Captain Parker wondered if it was time he started being overtly suspicious of the eccentric man with the German accent.  Parker thought better of it when Eisner unceremoniously injected himself into Sam Cutler's sales pitch.

"I could not help noticing that you were looking for a tractor, Mr . . . Kent?"

"That's what I'm here for."

Blasted jerry, the shopkeeper sneered to himself.

In the next five minutes the old man convinced Jonathan and Martha Kent that he had a tractor deal for them that could only come once in a lifetime.  You see, he explained, family responsibilities had forced the old man to sell his farm and go east rather suddenly, and he had a brand new tractor, next highest model after the one the Kents were looking over, for just five hundred dollars.

"Well, I'd sure like to look at it, Mr.

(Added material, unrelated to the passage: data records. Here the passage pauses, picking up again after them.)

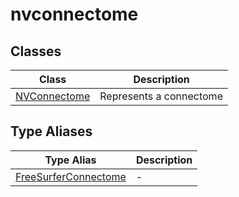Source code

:# nvconnectome

## Classes

| Class                                   | Description             |
| --------------------------------------- | ----------------------- |
| [NVConnectome](classes/NVConnectome.md) | Represents a connectome |

## Type Aliases

| Type Alias                                                   | Description |
| ------------------------------------------------------------ | ----------- |
| [FreeSurferConnectome](type-aliases/FreeSurferConnectome.md) | -           |
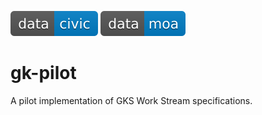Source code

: [![Download CIViC GK-Pilot Data](assets/data-civic-blue.svg)](https://doi.org/10.5281/zenodo.7079918)
[![Download Molecular Oncology Almanac GK-Pilot Data](assets/data-moa-blue.svg)](https://example.org)

# gk-pilot
A pilot implementation of GKS Work Stream specifications.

Eisner," Jonathan Kent threw the bemused Parker a wide grin, "but Sam here's nearly got me convinced on this one."

"If it's everything Mr. Eisner says it is, we should surely look at it," Martha Kent insisted.  "I'm sure Sam would understand, and we don't have to take Mr. Eisner's if we don't want it."

The old man directed the Kents to meet him and the tractor at a certain place outside Smallville at precisely six-fifteen that evening.  Not a minute sooner or later.

Outside the hardware store, Parker cornered the old man. "Listen, pal, anyone who goes out on a limb like that for a perfect stranger is all right in my book, but who are you, really?"

"I believe I will have to trust you to keep a secret, Captain Parker, though I must caution you never to reveal I was here.  I cannot tell you why."

"Let's hear what the secret is before I agree to keep it."

"That is not the best of conditions, but I will need your help."

The old man pulled off the woollen cap and shook free his shiny white hair.

Parker's face registered his stunned recognition.  After a speechless moment he said simply, "Welcome to Smallville, sir."